# Been wondering about Samaki Walker have ya?



## DaRizzle (May 22, 2007)

Well wonder no more...

*NBA washout Samaki Walker gets pulled over, tries to eat his weed*



> Former NBA big man and current star of the Syrian league Samaki Walker tried to beat a drug rap last Thursday, after his Mercedes was pulled over, by doing what any sensible pothead would do. He tried to eat the stuff as the police closed in.
> 
> Before this incident, Samaki was known for two things. There was the one time he was punched by Kobe Bryant(notes) for being a bit of a load in practice
> 
> ...


http://sports.yahoo.com/nba/blog/ba...i-Walker-gets-pulled-over-trie?urn=nba-wp7023

What a :clown:


----------



## elcap15 (Aug 8, 2006)

Kobe punched him? I dont remember that. If true, its hard to hold that one against Kobe.


----------



## R-Star (Jun 13, 2002)

10 bottles of roids? He isn't going to get back into the league without doing at least 11.


----------



## Basel (Mar 31, 2005)

What the **** is he doing in the Syrian league? I'm embarrassed he's considered a star there.


----------



## DaRizzle (May 22, 2007)

elcap15 said:


> Kobe punched him? I dont remember that. If true, its hard to hold that one against Kobe.


something I found:


> According to a witness on the Los Angeles Lakers team bus, Bryant hit teammate Samaki Walker in the eye following joking between the two players that turned into a one-punch boxing match. The incident happened as the team bus was parking in the tunnel of Gund Arena before last night's Lakers-Cavaliers game.
> 
> When asked, Bryant didn't confirm or deny the altercation. Walker, meanwhile, said: "I don't know what everyone's talking about. Do you think Kobe would've played tonight if he would've hit me?"
> 
> Walker, who is on the injured list with a hyperextended right elbow, wore a bandage under his right eye that appeared swollen. He wasn't wearing the patch nor did he appear to have any swelling during the team's shootaround yesterday morning.

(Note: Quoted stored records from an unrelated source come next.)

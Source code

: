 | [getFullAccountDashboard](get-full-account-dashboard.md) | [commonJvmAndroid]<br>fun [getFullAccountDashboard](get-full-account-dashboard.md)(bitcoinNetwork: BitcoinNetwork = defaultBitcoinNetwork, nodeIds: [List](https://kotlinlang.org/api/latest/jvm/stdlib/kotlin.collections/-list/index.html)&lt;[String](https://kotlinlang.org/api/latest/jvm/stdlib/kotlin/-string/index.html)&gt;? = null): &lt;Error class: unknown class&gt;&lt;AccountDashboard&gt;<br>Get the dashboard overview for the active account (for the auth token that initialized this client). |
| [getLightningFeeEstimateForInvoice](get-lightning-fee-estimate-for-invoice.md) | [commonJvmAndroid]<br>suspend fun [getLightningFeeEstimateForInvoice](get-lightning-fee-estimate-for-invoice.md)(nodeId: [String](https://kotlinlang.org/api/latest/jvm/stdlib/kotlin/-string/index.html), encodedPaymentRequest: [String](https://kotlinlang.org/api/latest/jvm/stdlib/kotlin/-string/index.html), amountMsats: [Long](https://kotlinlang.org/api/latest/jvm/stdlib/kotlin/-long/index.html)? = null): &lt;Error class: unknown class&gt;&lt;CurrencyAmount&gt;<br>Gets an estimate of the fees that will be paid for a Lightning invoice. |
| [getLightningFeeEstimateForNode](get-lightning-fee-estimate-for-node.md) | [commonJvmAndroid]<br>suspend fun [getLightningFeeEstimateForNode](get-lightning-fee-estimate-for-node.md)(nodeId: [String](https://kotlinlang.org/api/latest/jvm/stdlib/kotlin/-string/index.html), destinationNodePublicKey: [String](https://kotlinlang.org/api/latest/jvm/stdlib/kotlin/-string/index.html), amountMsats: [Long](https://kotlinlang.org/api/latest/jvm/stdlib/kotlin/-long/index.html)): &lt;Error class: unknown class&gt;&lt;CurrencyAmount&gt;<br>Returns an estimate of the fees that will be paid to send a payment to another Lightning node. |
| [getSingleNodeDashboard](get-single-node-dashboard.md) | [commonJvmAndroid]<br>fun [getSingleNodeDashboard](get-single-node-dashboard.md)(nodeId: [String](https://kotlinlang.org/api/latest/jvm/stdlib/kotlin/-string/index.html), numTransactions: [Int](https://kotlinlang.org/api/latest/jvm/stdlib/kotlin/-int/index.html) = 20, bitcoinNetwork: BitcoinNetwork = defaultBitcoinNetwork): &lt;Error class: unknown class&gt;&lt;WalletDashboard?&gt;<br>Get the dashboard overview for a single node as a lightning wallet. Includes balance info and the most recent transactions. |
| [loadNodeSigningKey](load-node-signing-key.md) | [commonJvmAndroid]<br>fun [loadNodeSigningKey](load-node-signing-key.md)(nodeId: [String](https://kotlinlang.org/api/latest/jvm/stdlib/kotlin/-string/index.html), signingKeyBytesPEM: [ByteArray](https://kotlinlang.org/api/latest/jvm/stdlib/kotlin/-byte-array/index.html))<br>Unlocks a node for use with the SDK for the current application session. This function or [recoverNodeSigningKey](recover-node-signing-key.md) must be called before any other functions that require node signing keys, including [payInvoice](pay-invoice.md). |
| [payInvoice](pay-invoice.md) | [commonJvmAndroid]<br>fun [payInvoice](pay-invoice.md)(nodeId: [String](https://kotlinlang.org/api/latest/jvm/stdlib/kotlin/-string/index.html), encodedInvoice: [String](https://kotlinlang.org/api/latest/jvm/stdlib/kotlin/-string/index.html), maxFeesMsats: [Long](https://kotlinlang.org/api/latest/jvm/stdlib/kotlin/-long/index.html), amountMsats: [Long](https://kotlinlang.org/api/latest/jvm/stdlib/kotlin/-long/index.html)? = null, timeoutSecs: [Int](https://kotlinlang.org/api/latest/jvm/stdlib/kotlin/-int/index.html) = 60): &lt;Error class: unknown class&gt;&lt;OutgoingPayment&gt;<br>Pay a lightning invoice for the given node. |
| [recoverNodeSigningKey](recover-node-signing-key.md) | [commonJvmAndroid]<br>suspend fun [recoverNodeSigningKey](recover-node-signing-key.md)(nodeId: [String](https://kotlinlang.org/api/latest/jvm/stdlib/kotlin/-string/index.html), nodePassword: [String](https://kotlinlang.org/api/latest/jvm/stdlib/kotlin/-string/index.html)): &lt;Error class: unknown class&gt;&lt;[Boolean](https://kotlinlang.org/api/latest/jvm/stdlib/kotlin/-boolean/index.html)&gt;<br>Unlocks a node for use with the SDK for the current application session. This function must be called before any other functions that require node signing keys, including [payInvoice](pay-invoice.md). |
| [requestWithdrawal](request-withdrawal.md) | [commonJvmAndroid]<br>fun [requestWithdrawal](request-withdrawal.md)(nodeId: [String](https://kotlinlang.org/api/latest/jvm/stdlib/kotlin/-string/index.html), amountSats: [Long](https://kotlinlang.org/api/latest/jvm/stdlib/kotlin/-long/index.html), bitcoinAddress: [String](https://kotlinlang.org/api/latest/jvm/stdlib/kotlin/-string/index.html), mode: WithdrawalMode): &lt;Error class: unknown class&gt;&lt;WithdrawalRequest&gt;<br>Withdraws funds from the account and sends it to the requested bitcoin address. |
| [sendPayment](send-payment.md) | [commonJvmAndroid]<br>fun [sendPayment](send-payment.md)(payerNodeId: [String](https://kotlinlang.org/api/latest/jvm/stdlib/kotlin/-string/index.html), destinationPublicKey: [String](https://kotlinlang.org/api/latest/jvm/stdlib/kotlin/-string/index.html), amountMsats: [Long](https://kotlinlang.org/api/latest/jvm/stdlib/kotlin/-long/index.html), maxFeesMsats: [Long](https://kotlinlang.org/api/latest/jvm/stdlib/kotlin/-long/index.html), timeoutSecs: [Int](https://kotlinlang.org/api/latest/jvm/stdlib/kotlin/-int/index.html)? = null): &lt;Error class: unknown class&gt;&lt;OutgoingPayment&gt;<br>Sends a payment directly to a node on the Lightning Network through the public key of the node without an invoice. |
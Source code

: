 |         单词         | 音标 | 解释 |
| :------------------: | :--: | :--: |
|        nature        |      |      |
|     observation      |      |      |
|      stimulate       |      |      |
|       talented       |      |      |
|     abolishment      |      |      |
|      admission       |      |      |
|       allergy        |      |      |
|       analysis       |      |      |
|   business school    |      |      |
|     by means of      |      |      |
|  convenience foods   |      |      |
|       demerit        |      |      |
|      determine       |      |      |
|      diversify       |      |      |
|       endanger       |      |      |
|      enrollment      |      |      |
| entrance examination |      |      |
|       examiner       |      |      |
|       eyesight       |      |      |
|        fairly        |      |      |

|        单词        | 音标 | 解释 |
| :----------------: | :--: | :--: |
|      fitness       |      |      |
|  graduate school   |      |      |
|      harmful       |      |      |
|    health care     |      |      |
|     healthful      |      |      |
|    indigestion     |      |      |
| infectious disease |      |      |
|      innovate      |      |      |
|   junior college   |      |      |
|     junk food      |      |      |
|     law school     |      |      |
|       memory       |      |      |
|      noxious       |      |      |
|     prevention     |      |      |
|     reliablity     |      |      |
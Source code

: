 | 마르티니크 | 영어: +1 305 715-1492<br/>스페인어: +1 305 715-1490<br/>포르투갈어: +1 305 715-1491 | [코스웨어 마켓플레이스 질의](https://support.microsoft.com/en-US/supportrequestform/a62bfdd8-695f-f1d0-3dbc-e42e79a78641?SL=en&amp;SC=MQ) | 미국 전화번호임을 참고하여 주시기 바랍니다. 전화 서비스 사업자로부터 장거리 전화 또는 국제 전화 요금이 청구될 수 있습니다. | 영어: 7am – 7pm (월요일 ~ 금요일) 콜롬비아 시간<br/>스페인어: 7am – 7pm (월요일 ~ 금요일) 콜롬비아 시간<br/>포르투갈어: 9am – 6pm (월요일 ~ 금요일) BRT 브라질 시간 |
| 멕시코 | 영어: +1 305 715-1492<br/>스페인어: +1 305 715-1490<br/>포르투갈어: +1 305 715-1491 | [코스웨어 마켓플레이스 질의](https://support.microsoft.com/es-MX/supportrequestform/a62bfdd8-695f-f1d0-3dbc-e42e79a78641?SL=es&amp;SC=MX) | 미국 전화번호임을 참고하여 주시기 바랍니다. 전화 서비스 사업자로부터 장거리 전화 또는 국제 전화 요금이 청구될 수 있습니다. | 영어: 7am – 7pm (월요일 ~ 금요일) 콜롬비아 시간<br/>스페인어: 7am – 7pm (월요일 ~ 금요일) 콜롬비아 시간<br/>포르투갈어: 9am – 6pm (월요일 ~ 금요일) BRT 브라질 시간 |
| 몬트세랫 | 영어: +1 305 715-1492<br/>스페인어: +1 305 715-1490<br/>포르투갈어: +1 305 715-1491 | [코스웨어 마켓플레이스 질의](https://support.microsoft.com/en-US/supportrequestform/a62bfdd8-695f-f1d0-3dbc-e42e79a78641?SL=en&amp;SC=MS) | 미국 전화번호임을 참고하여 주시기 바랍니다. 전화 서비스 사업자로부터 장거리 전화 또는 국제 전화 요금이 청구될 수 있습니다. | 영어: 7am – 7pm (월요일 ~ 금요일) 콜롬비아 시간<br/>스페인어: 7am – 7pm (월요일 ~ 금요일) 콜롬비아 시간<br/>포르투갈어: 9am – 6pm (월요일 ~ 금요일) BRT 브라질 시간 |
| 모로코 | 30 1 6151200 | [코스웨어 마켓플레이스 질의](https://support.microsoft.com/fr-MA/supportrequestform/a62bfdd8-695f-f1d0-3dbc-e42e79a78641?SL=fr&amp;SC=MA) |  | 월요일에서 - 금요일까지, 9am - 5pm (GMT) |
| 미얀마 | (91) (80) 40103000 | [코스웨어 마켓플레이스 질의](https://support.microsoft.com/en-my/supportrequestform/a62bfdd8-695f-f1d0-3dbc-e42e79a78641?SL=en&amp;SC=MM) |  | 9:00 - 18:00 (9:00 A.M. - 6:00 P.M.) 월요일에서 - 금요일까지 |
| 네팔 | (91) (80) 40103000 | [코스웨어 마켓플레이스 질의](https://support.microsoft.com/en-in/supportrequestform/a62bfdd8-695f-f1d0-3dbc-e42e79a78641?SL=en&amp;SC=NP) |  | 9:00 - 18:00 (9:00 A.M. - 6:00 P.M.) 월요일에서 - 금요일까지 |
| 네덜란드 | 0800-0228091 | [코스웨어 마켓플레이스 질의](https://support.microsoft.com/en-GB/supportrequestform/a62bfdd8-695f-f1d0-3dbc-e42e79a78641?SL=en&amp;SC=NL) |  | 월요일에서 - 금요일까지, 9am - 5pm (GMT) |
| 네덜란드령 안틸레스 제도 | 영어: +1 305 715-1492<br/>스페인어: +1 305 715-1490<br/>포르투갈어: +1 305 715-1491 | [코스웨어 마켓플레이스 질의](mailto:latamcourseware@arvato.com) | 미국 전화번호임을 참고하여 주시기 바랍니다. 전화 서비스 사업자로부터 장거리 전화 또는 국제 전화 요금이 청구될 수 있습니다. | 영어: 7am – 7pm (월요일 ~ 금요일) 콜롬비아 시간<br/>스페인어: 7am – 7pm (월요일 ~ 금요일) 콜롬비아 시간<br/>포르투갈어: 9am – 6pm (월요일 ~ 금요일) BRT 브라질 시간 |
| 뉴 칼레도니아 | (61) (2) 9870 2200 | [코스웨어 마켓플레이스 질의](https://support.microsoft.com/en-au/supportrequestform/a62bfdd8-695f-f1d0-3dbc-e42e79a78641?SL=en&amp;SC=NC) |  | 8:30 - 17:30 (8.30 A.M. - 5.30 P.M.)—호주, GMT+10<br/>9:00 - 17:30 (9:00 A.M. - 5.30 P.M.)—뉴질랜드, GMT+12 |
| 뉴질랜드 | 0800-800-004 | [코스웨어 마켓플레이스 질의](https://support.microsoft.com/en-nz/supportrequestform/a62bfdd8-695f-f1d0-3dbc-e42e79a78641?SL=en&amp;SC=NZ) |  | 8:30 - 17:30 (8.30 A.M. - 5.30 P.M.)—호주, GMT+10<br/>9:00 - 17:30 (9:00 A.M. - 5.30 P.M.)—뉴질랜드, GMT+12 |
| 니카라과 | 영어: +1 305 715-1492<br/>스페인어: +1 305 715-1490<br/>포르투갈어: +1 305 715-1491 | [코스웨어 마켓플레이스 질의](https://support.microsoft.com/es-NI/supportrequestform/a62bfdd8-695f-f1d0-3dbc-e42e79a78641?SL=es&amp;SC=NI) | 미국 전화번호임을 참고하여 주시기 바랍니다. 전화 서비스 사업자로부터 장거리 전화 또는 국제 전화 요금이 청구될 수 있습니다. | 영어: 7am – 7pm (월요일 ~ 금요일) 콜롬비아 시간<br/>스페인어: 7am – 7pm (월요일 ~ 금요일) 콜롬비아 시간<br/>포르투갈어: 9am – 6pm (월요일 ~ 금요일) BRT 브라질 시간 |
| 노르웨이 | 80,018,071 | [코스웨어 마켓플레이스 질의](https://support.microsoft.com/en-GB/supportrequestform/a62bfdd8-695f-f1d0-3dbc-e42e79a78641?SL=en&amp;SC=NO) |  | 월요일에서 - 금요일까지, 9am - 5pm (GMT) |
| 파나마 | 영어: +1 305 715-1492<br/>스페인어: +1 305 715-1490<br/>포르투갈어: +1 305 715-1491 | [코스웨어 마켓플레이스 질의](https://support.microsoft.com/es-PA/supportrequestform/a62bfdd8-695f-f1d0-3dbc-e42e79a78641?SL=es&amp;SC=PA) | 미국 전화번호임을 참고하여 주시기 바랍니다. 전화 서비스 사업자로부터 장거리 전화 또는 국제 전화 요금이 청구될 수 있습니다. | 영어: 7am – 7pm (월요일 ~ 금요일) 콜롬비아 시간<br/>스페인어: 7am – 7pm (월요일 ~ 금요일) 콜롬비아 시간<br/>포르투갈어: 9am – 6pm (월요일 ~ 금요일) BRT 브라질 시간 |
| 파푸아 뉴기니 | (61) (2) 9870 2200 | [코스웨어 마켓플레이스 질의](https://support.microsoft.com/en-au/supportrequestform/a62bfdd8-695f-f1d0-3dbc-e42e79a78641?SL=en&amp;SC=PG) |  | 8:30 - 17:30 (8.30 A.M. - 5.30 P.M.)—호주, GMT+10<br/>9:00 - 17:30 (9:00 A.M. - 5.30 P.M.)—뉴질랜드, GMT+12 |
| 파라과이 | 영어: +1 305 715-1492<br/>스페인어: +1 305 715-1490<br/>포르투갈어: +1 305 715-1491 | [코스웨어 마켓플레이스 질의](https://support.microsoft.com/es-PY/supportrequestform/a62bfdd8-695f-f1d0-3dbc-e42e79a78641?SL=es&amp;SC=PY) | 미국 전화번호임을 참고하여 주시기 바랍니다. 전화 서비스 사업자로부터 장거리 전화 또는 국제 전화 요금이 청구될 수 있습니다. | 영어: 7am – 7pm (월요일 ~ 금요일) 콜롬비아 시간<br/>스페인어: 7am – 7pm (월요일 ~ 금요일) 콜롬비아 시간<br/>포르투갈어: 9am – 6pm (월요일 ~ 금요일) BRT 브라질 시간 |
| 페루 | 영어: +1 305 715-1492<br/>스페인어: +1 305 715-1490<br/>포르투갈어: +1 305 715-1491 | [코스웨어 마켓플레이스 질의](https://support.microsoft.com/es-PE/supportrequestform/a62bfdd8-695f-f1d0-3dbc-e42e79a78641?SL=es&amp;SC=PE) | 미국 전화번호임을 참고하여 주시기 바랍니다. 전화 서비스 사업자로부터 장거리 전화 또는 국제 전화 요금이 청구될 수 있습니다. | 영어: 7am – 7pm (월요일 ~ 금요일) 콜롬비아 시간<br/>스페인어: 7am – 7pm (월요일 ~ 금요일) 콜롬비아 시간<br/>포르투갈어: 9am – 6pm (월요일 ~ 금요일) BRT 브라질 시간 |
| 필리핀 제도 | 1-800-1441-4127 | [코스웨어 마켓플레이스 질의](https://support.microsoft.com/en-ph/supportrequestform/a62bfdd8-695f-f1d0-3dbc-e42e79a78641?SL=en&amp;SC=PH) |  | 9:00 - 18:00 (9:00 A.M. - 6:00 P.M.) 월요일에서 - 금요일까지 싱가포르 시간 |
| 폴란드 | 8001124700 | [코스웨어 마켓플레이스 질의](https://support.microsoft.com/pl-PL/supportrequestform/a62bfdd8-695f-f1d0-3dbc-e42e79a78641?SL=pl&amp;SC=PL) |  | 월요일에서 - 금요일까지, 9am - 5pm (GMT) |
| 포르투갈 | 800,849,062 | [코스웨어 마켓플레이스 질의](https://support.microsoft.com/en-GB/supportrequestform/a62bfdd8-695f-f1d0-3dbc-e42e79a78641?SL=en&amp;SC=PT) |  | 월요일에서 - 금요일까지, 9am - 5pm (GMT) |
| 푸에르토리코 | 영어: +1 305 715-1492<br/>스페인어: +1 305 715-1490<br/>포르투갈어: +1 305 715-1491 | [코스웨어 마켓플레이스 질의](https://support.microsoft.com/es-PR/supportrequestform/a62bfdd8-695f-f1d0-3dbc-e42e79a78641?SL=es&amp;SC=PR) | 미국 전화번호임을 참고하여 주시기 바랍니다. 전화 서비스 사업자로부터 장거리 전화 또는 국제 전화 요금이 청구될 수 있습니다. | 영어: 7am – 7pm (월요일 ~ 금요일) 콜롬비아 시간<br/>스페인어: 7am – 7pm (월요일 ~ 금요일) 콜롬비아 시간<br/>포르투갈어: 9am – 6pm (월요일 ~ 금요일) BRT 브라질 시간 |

yeah its in bad taste....but....Samaki sounds like a battered woman saying "I fell", when everyone knows it was domestic violence...lol


----------



## Dynasty Raider (Nov 15, 2002)

elcap15 said:


> Kobe punched him? I dont remember that. If true, its hard to hold that one against Kobe.


yep ... sucker-punched him while they were on the bus. Came up behind him while he was seated and punched him. Of course, Kobe being the god of the Universe, Samaki could not hit him back without destroying the Lakers' season. Supposedly, Kobe did not believe Samaki was injured and was slacking off so that Kobe could not win with Shaq out. The Lakers went 4-12 without Shaq and Kobe leading the team. This was during one of Kobe and Shaq's many lovers' spats. 

I'm not looking up links ...


----------



## Luke (Dec 7, 2008)

I love seeing the overly dedicated Kobe haters that are still going strong. Didn't you guys get the memo? LeBron is the next great player in his prime so it's time to **** on him. F!


----------



## R-Star (Jun 13, 2002)

Dynasty Raider said:


> yep ... sucker-punched him while they were on the bus. Came up behind him while he was seated and punched him. Of course, Kobe being the god of the Universe, Samaki could not hit him back without destroying the Lakers' season. Supposedly, Kobe did not believe Samaki was injured and was slacking off so that Kobe could not win with Shaq out. The Lakers went 4-12 without Shaq and Kobe leading the team. This was during one of Kobe and Shaq's many lovers' spats.
> 
> I'm not looking up links ...


Yea..... hes kind of proven he can win without Shaq by now, hasn't he?


----------



## Jamel Irief (May 19, 2002)

R-Star said:


> Yea..... hes kind of proven he can win without Shaq by now, hasn't he?


Only because David stern let him. I wish stern would let poor lebron win, he can't win with or without shaq.


----------



## elcap15 (Aug 8, 2006)

Dynasty Raider said:


> I'm not looking up links ...


Words like these lend so much credibility


----------